OMB personnel cited estimates by the Network for Greening the Financial System, a network of dozens of central banks around the world that develops best practices for climate finance, which said the current trajectory of climate change could lead to a 3 to 10 percent drop in gross domestic product by the end of the 21st century.

Meanwhile, OMB analyses determined climate change could cost federal revenues of about 7.1 percent, or $2 trillion a year, by the end of the century.

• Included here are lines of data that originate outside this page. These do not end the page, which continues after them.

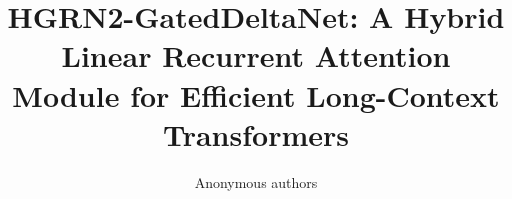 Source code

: \title{\textbf{HGRN2-GatedDeltaNet: A Hybrid Linear Recurrent Attention Module for Efficient Long-Context Transformers}}

\author{Anonymous authors}
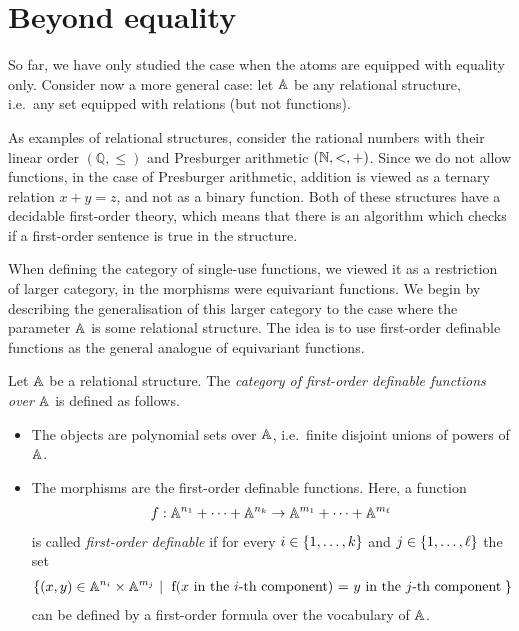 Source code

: \section{Beyond equality}
\label{sec:beyond-equality}

So far, we have only studied the case when the atoms are equipped with equality only. Consider now a more general case: let $\mathbb A$ be any relational structure, i.e.~any set equipped with relations (but not functions).

\begin{example} As examples of relational structures, consider the  rational numbers with their linear order $(\mathbb Q, \le)$ and  Presburger arithmetic $({\mathbb N}, <, +)$. Since we do not allow functions, in the case of Presburger arithmetic, addition is viewed as a ternary relation $x + y = z$, and not as a binary function. Both of these structures have a decidable first-order theory, which means that there is an algorithm which checks if a first-order sentence is true in the structure. 
\end{example}

When defining the category of single-use functions, we viewed it as a restriction of larger category, in the morphisms were equivariant functions.  We begin by describing the generalisation of this larger category to the case where the parameter $\mathbb A$ is some relational structure. The idea is to use first-order definable functions as the general analogue of equivariant functions. 

\begin{definition}
    Let $\mathbb A$ be a relational structure. The \emph{category of first-order definable functions over $\mathbb A$} is defined as follows.
    \begin{itemize}
        \item The objects are polynomial sets over $\mathbb A$, i.e.~finite disjoint unions of powers of $\mathbb A$.
        \item The morphisms are the  first-order definable functions. Here, a function 
        \begin{align*}
            f : \mathbb A^{n_1} + \cdots + \mathbb A^{n_k} \to \mathbb A^{m_1} + \cdots + \mathbb A^{m_\ell}
            \end{align*}
            is called  \emph{first-order definable} if for every $i \in \{1,\ldots,k\}$ and  $j \in \{1,\ldots,\ell\}$ the set 
            \begin{align*}
            \setbuild{ (x,y) \in \atoms^{n_i} \times \atoms^{m_j}}{f(\text{$x$ in the $i$-th component}) = \text{$y$ in the $j$-th component}}
            \end{align*}
            can be defined by a first-order formula over the vocabulary of $\mathbb A$.
    \end{itemize}
\end{definition}


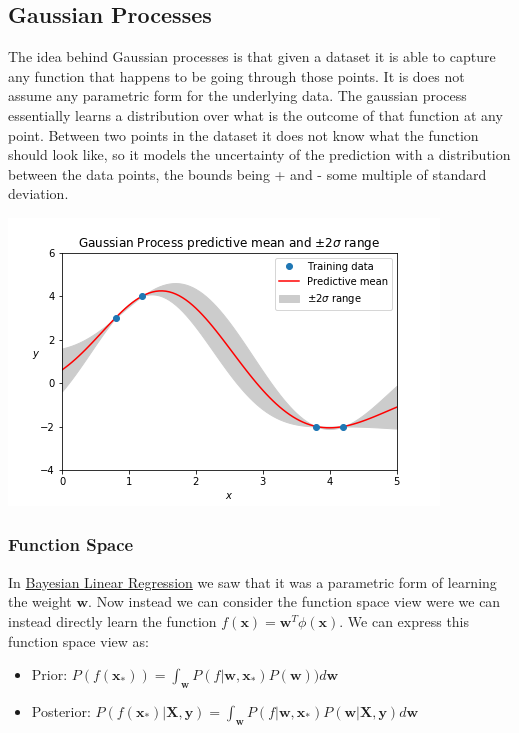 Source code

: \documentclass[12pt]{article}
\begin{document}
    \subsection{Gaussian Processes} \label{sec:GaussianProcesses}
        The idea behind Gaussian processes is that given a dataset it is able to capture any function that happens to be
        going through those points. It is does not assume any parametric form for the underlying data. The gaussian
        process essentially learns a distribution over what is the outcome of that function at any point. Between two
        points in the dataset it does not know what the function should look like, so it models the uncertainty of the
        prediction with a distribution between the data points, the bounds being + and - some multiple of standard deviation.
        \begin{center}
            \includegraphics{gaussian_process}
        \end{center}

        \subsubsection{Function Space}
            In \hyperref[sec:BayesianLinearRegression]{Bayesian Linear Regression} we saw that it was a parametric form
            of learning the weight $\boldsymbol{w}$. Now instead we can consider the function space view were we can
            instead directly learn the function $f(\boldsymbol{x}) = \boldsymbol{w}^T\phi(\boldsymbol{x})$. We can
            express this function space view as:

            \begin{itemize}
                \item Prior: $P(f(\boldsymbol{x}_*)) = \int_{\boldsymbol{w}} P(f|\boldsymbol{w}, \boldsymbol{x}_*) P(\boldsymbol{w}))d\boldsymbol{w}$
                \item Posterior: $P(f(\boldsymbol{x}_*)|\boldsymbol{X}, \boldsymbol{y}) = \int_{\boldsymbol{w}}
                P(f|\boldsymbol{w}, \boldsymbol{x}_*) P(\boldsymbol{w}|\boldsymbol{X}, \boldsymbol{y})d\boldsymbol{w}$
            \end{itemize}
\end{document}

Specific costs would include increases in crop insurance subsidies, which are projected to rise anywhere from 3.5 percent to 22 percent annually as a result of crop losses, while more frequent hurricanes could lead to up to $94 billion in annual spending on coastal disaster response by the end of the century. Meanwhile, under a 10-foot sea level rise, the replacement cost to more than 12,000 federal buildings would come to more than $43.7 billion. 

The analysis calls for a number of the priorities outlined in President Biden’s fiscal 2023 budget to be enacted to counteract these risks, including more than $7 billion to reduce emissions from the power sector and more than $5 billion to transition the transportation sector to renewable energy.

The budget has no realistic chance of passing Congress but outlines the president’s priorities, particularly after ambitious climate provisions within the Build Back Better package stalled out in the Senate last year.

“Investments to confront the climate crisis will reduce greenhouse gas emissions, drive down clean energy prices, make our Nation more resilient, present new opportunities for American innovation and well-paying jobs, provide benefits to historically underserved communities, and work to protect against the long-term fiscal risks identified in the new Budget analyses released today,” the OMB document states.